HTTP3 / QUIC is now enabled

Firefox just pushed this in Firefox 88 and you do have to go into about:config search for the http3 options and enable it... but it's there.

So I've turned on HTTP3 for LFGSS.

What does this mean for you?

Erm... it's faster?

HTTP3 is basically UDP rather than TCP and the history goes like this:

1. HTTP 1 = TCP, want to make multiple concurrent requests? OK let's open multiple connections to the server.
   
2. HTTP 2 = TCP, want to make multiple concurrent requests? OK, let's open 1 connection to the server and then multiplex within the single connection, oh... those large files are holding up those small files, can't help there.
   
3. HTTP 3 = UDP, want to make multiple concurrent requests? OK, let's open a non-blocking UDP connection to the server, multiplex within that, and because it's a spray and pray then no files are being held up.
   
   

Something like that (read the RFCs if you care enough).

What does it mean for the site?

If you frequently go into threads with lots of attachments... those threads will be noticeably faster.

What are the risks?

Erm... it's hard to stop a layer 3 DDoS attack based on UDP packets due to how HTTP3 is also encrypted for everything and the encryption means DDoS providers struggle to differentiate between good and bad traffic. Not so bad for this site as the connection identifier encoded in the packets are known, but bad for transit providers where everything is meaningless. But I don't care about that :D

tl:dr If you use latest Chrome or Firefox (with HTTP3 enabled) then big threads with lots of images will load faster.

What about the chromium based browsers?

They may have merged it.

https://www.lfgss.com/cdn-cgi/trace

Look for:
http=http/3

Nice (from Chrome)

fl=21f592
h=http://www.lfgss.com
ip=213.205.xxx.xxx
ts=1618935526.419
visit_scheme=https
uag=Mozilla/5.0 (Windows NT 10.0; Win64; x64) AppleWebKit/537.36 (KHTML, like Gecko) Chrome/90.0.4430.72 Safari/537.36
colo=LHR
http=http/3
loc=GB
tls=TLSv1.3
sni=plaintext
warp=off
gateway=off

Sadly QUIC is blocked at work because InfoSec can't decrypt it and pass it through their expensive threat analysis appliance.

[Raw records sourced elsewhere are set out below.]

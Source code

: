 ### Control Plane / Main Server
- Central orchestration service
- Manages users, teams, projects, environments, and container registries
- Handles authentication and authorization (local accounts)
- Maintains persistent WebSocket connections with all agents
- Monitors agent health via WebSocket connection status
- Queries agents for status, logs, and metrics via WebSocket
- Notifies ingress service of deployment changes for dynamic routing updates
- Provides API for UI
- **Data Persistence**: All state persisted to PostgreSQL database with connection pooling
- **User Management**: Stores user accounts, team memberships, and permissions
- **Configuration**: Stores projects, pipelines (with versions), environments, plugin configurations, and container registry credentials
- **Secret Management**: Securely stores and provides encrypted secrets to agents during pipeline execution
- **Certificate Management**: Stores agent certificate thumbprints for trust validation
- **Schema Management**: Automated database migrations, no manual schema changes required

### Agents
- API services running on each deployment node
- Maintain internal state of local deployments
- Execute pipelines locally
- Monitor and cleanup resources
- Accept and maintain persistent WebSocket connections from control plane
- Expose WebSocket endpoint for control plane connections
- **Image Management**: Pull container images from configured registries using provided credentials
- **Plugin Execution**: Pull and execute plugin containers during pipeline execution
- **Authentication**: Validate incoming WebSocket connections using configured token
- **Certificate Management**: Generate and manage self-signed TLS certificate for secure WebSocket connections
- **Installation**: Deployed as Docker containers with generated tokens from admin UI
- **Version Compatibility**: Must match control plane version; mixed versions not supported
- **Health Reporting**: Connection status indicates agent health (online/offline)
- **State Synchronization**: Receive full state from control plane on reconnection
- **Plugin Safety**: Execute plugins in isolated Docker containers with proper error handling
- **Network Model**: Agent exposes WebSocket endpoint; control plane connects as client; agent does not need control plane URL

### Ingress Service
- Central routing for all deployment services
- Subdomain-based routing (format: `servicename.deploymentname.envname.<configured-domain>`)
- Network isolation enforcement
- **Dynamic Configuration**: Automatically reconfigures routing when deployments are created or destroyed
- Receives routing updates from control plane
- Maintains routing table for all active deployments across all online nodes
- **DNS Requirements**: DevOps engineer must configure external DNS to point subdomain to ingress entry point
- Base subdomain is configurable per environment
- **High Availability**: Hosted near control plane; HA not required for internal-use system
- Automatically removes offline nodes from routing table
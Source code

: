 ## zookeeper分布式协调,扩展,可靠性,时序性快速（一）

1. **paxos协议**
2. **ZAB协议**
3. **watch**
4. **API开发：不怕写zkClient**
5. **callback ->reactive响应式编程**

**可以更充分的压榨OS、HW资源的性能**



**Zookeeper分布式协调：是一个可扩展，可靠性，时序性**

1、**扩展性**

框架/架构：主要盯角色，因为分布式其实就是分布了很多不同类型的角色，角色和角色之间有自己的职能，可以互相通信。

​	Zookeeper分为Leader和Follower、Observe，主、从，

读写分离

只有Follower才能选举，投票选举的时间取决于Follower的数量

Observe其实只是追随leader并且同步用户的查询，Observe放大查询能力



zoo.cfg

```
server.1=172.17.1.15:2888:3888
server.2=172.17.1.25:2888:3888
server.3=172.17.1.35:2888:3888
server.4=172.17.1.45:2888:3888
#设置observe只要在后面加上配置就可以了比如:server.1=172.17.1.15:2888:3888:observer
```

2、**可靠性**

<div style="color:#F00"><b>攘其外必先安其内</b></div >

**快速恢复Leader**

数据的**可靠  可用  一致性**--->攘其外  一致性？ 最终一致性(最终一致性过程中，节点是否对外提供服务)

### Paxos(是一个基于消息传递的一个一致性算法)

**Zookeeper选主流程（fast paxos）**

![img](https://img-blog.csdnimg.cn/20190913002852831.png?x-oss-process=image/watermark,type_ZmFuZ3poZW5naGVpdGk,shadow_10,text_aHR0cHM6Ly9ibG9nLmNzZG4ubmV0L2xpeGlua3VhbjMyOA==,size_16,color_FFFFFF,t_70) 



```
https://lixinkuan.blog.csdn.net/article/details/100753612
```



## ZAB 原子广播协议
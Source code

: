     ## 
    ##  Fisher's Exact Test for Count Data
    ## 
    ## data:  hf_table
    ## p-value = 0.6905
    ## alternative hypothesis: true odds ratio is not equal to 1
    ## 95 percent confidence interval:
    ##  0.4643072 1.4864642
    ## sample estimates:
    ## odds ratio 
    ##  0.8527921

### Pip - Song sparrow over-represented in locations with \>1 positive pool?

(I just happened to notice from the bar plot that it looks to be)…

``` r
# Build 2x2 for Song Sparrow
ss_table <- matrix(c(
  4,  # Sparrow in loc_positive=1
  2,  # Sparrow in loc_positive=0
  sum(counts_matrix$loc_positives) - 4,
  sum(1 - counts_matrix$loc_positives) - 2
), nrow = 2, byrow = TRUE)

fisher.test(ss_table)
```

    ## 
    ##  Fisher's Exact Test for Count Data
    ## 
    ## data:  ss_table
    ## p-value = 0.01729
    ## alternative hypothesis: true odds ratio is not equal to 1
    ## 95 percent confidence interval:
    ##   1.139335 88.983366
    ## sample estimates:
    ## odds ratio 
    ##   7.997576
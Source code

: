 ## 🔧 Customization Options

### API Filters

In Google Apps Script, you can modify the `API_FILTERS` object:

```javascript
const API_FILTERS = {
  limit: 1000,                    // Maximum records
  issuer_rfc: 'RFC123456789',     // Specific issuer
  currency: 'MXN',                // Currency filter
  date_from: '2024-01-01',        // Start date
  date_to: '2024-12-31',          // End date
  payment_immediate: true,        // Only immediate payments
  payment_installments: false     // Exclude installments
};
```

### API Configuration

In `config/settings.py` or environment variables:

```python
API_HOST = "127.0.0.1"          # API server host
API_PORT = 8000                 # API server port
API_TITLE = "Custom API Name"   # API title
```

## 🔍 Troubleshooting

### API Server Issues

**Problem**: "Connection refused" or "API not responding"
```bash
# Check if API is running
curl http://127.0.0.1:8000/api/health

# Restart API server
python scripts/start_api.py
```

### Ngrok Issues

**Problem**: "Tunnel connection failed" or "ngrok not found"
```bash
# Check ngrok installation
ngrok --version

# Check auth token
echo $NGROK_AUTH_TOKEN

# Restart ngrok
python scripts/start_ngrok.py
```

They're going to hate the future 😁

But thankfully http3 falls back to http2

Eventually the appliance vendors will catch up and add QUIC proxy/MITM support. Probably.

They can't.

The protocol explicitly includes features to prevent state level MITM. So appliances in the workplace are fucked.

Together with other measures in TLS and DNS there's nothing that those legacy appliances can do.

Work authorised browsers would the only way to MITM, perhaps with browser certifying itself to force you to use it... But now it isn't a transparent MITM as the browser is just an authorised client.

The MITM we already do isn't transparent as we resign everything with our own CA. It's not very different to a proxy in many ways and there are things that claim to proxy QUIC about already.